First, squeeze some doggie paste onto their toothbrush. Just a little bit will be more than enough to get started.
Then, gently lift your pup's gums and start to brush. Move the brush up and down along each tooth in the top row. Start at the front teeth, then move to the molars. It's good to start on the top row, as these teeth are a little easier to access than their smaller bottom teeth.
Start at the outside of the teeth and slowly move your way inward, easing your pup's jaw open.
6) Brush the bottom teeth.
Repeat the same brushing process on your dog's bottom set of teeth. Hold their lower gum down to better expose their teeth, but be gentle, as it can be a little uncomfortable.
If you're struggling to access the insides of the teeth, wait until your pup is calmer. If you don't hit every angle of the tooth the first time around, there will be plenty of time to get them later.
7) Reward good behavior.
Once you finish brushing, give your dog lots of praise and encouragement and as many treats as you see fit.
Toothbrushing is unnatural for a dog, and they can't understand why we're "torturing" them with the process. By rewarding them, we let them know that enduring the brushing is good behavior that will lead to more rewards.
Keep in mind, these are the steps for brushing a dog's teeth for the first time. Dogs are adaptive creatures, and with regular exposure to toothbrushing, they'll get used to it and begin to go with the flow.

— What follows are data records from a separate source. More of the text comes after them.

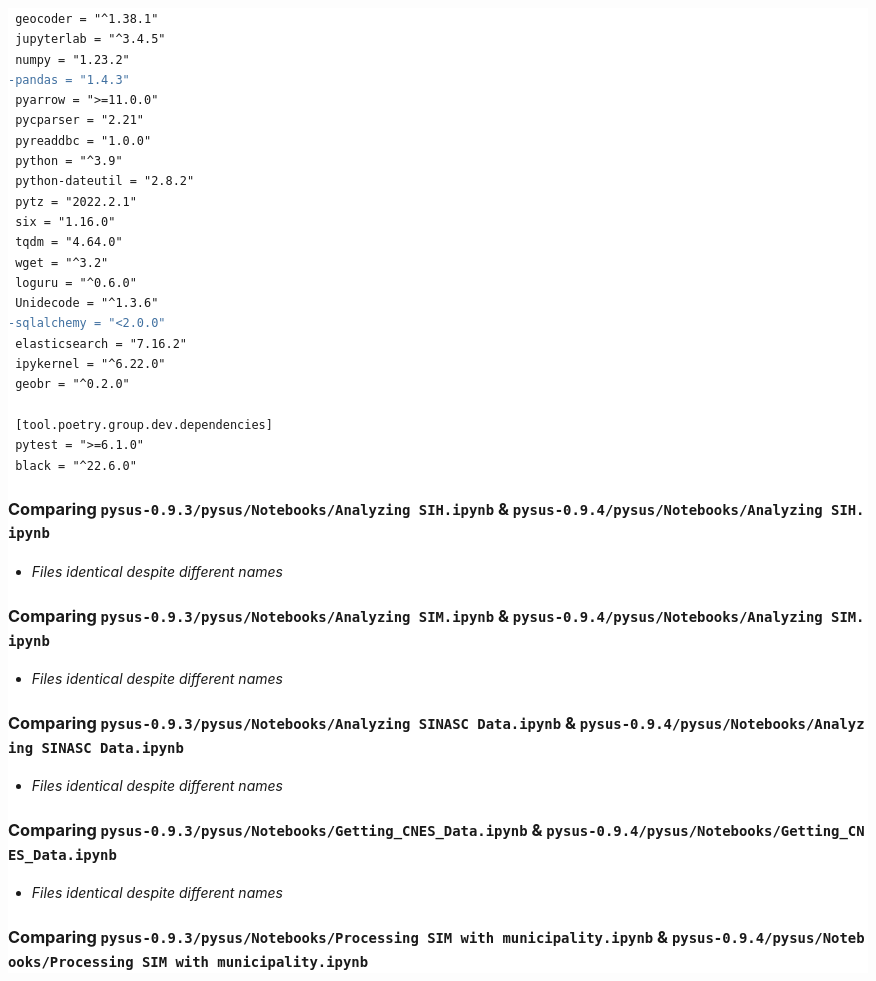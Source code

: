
 ```diff
 geocoder = "^1.38.1"
 jupyterlab = "^3.4.5"
 numpy = "1.23.2"
-pandas = "1.4.3"
 pyarrow = ">=11.0.0"
 pycparser = "2.21"
 pyreaddbc = "1.0.0"
 python = "^3.9"
 python-dateutil = "2.8.2"
 pytz = "2022.2.1"
 six = "1.16.0"
 tqdm = "4.64.0"
 wget = "^3.2"
 loguru = "^0.6.0"
 Unidecode = "^1.3.6"
-sqlalchemy = "<2.0.0"
 elasticsearch = "7.16.2"
 ipykernel = "^6.22.0"
 geobr = "^0.2.0"
 
 [tool.poetry.group.dev.dependencies]
 pytest = ">=6.1.0"
 black = "^22.6.0"
```

### Comparing `pysus-0.9.3/pysus/Notebooks/Analyzing SIH.ipynb` & `pysus-0.9.4/pysus/Notebooks/Analyzing SIH.ipynb`

 * *Files identical despite different names*

### Comparing `pysus-0.9.3/pysus/Notebooks/Analyzing SIM.ipynb` & `pysus-0.9.4/pysus/Notebooks/Analyzing SIM.ipynb`

 * *Files identical despite different names*

### Comparing `pysus-0.9.3/pysus/Notebooks/Analyzing SINASC Data.ipynb` & `pysus-0.9.4/pysus/Notebooks/Analyzing SINASC Data.ipynb`

 * *Files identical despite different names*

### Comparing `pysus-0.9.3/pysus/Notebooks/Getting_CNES_Data.ipynb` & `pysus-0.9.4/pysus/Notebooks/Getting_CNES_Data.ipynb`

 * *Files identical despite different names*

### Comparing `pysus-0.9.3/pysus/Notebooks/Processing SIM with municipality.ipynb` & `pysus-0.9.4/pysus/Notebooks/Processing SIM with municipality.ipynb`
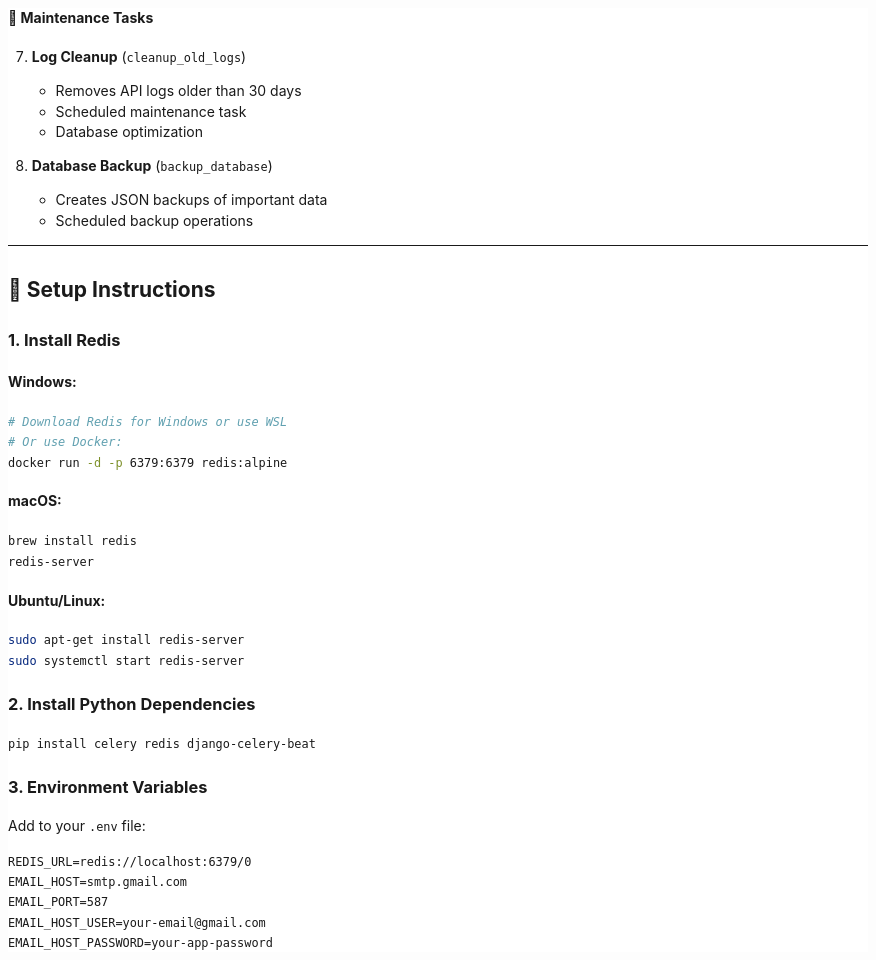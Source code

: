 #### 🧹 **Maintenance Tasks**

7. **Log Cleanup** (`cleanup_old_logs`)

   - Removes API logs older than 30 days
   - Scheduled maintenance task
   - Database optimization

8. **Database Backup** (`backup_database`)
   - Creates JSON backups of important data
   - Scheduled backup operations

---

## 🔧 Setup Instructions

### 1. **Install Redis**

#### Windows:

```bash
# Download Redis for Windows or use WSL
# Or use Docker:
docker run -d -p 6379:6379 redis:alpine
```

#### macOS:

```bash
brew install redis
redis-server
```

#### Ubuntu/Linux:

```bash
sudo apt-get install redis-server
sudo systemctl start redis-server
```

### 2. **Install Python Dependencies**

```bash
pip install celery redis django-celery-beat
```

### 3. **Environment Variables**

Add to your `.env` file:

```env
REDIS_URL=redis://localhost:6379/0
EMAIL_HOST=smtp.gmail.com
EMAIL_PORT=587
EMAIL_HOST_USER=your-email@gmail.com
EMAIL_HOST_PASSWORD=your-app-password
```
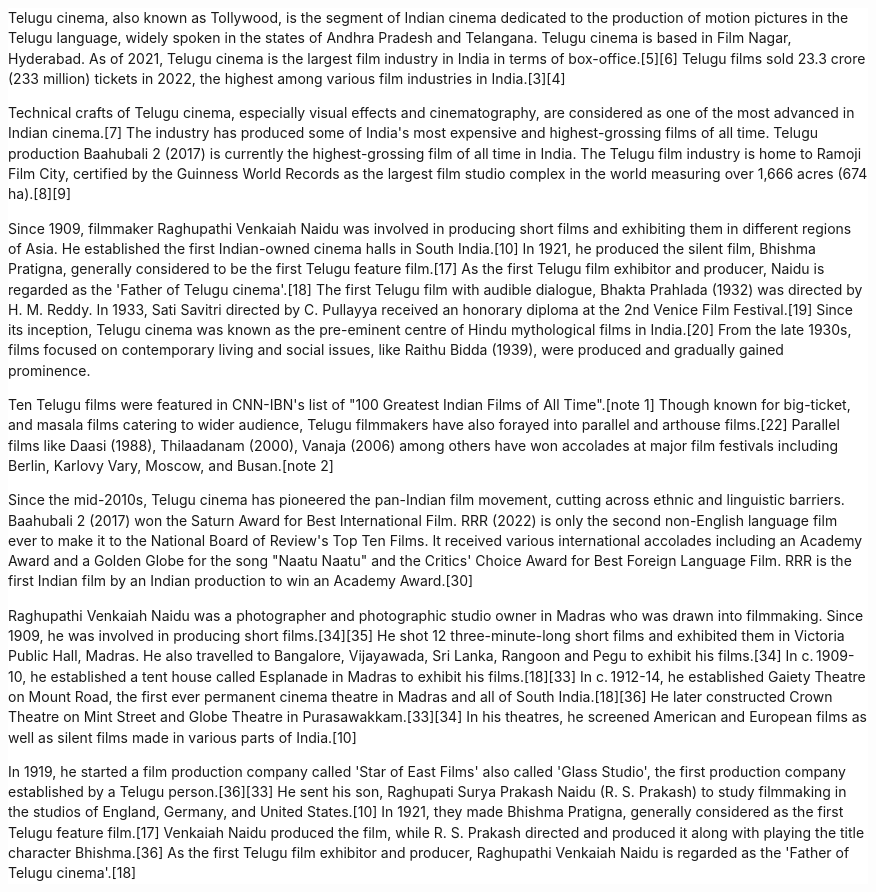 Telugu cinema, also known as Tollywood, is the segment of Indian cinema dedicated to the production of motion pictures in the Telugu language, widely spoken in the states of Andhra Pradesh and Telangana. Telugu cinema is based in Film Nagar, Hyderabad. As of 2021, Telugu cinema is the largest film industry in India in terms of box-office.[5][6] Telugu films sold 23.3 crore (233 million) tickets in 2022, the highest among various film industries in India.[3][4]

Technical crafts of Telugu cinema, especially visual effects and cinematography, are considered as one of the most advanced in Indian cinema.[7] The industry has produced some of India's most expensive and highest-grossing films of all time. Telugu production Baahubali 2 (2017) is currently the highest-grossing film of all time in India. The Telugu film industry is home to Ramoji Film City, certified by the Guinness World Records as the largest film studio complex in the world measuring over 1,666 acres (674 ha).[8][9]

Since 1909, filmmaker Raghupathi Venkaiah Naidu was involved in producing short films and exhibiting them in different regions of Asia. He established the first Indian-owned cinema halls in South India.[10] In 1921, he produced the silent film, Bhishma Pratigna, generally considered to be the first Telugu feature film.[17] As the first Telugu film exhibitor and producer, Naidu is regarded as the 'Father of Telugu cinema'.[18] The first Telugu film with audible dialogue, Bhakta Prahlada (1932) was directed by H. M. Reddy. In 1933, Sati Savitri directed by C. Pullayya received an honorary diploma at the 2nd Venice Film Festival.[19] Since its inception, Telugu cinema was known as the pre-eminent centre of Hindu mythological films in India.[20] From the late 1930s, films focused on contemporary living and social issues, like Raithu Bidda (1939), were produced and gradually gained prominence.

Ten Telugu films were featured in CNN-IBN's list of "100 Greatest Indian Films of All Time".[note 1] Though known for big-ticket, and masala films catering to wider audience, Telugu filmmakers have also forayed into parallel and arthouse films.[22] Parallel films like Daasi (1988), Thilaadanam (2000), Vanaja (2006) among others have won accolades at major film festivals including Berlin, Karlovy Vary, Moscow, and Busan.[note 2]

Since the mid-2010s, Telugu cinema has pioneered the pan-Indian film movement, cutting across ethnic and linguistic barriers. Baahubali 2 (2017) won the Saturn Award for Best International Film. RRR (2022) is only the second non-English language film ever to make it to the National Board of Review's Top Ten Films. It received various international accolades including an Academy Award and a Golden Globe for the song "Naatu Naatu" and the Critics' Choice Award for Best Foreign Language Film. RRR is the first Indian film by an Indian production to win an Academy Award.[30]

Raghupathi Venkaiah Naidu was a photographer and photographic studio owner in Madras who was drawn into filmmaking. Since 1909, he was involved in producing short films.[34][35] He shot 12 three-minute-long short films and exhibited them in Victoria Public Hall, Madras. He also travelled to Bangalore, Vijayawada, Sri Lanka, Rangoon and Pegu to exhibit his films.[34] In c. 1909-10, he established a tent house called Esplanade in Madras to exhibit his films.[18][33] In c. 1912-14, he established Gaiety Theatre on Mount Road, the first ever permanent cinema theatre in Madras and all of South India.[18][36] He later constructed Crown Theatre on Mint Street and Globe Theatre in Purasawakkam.[33][34] In his theatres, he screened American and European films as well as silent films made in various parts of India.[10]

In 1919, he started a film production company called 'Star of East Films' also called 'Glass Studio', the first production company established by a Telugu person.[36][33] He sent his son, Raghupati Surya Prakash Naidu (R. S. Prakash) to study filmmaking in the studios of England, Germany, and United States.[10] In 1921, they made Bhishma Pratigna, generally considered as the first Telugu feature film.[17] Venkaiah Naidu produced the film, while R. S. Prakash directed and produced it along with playing the title character Bhishma.[36] As the first Telugu film exhibitor and producer, Raghupathi Venkaiah Naidu is regarded as the 'Father of Telugu cinema'.[18]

The process might take quite a while at first, but eventually, your pup will no longer resist toothbrushing time and accept it as part of the routine.
Dental Bones and Chews
There are plenty of products on the market that claim to improve a pup's oral health when chewed regularly, like dental bones and bully sticks.
While these dental products can keep plaque and tartar at a minimum, they can't replace brushing altogether.
Also, if you get your pup a dental bone, make sure it's not too hard for their teeth to avoid causing damage.
Final Note: Brushing a Dog's Teeth
We know the last thing you likely want to do is brush your dog's teeth. It's the last thing your dog wants to do either!
But it is necessary, and we promise it will get easier. The payoff will be worth it five or ten years down the line when your dog isn't struggling with tooth pain, decay, and gum disease as a senior pup.
Good luck to you both on your puppy tooth brushing ventures!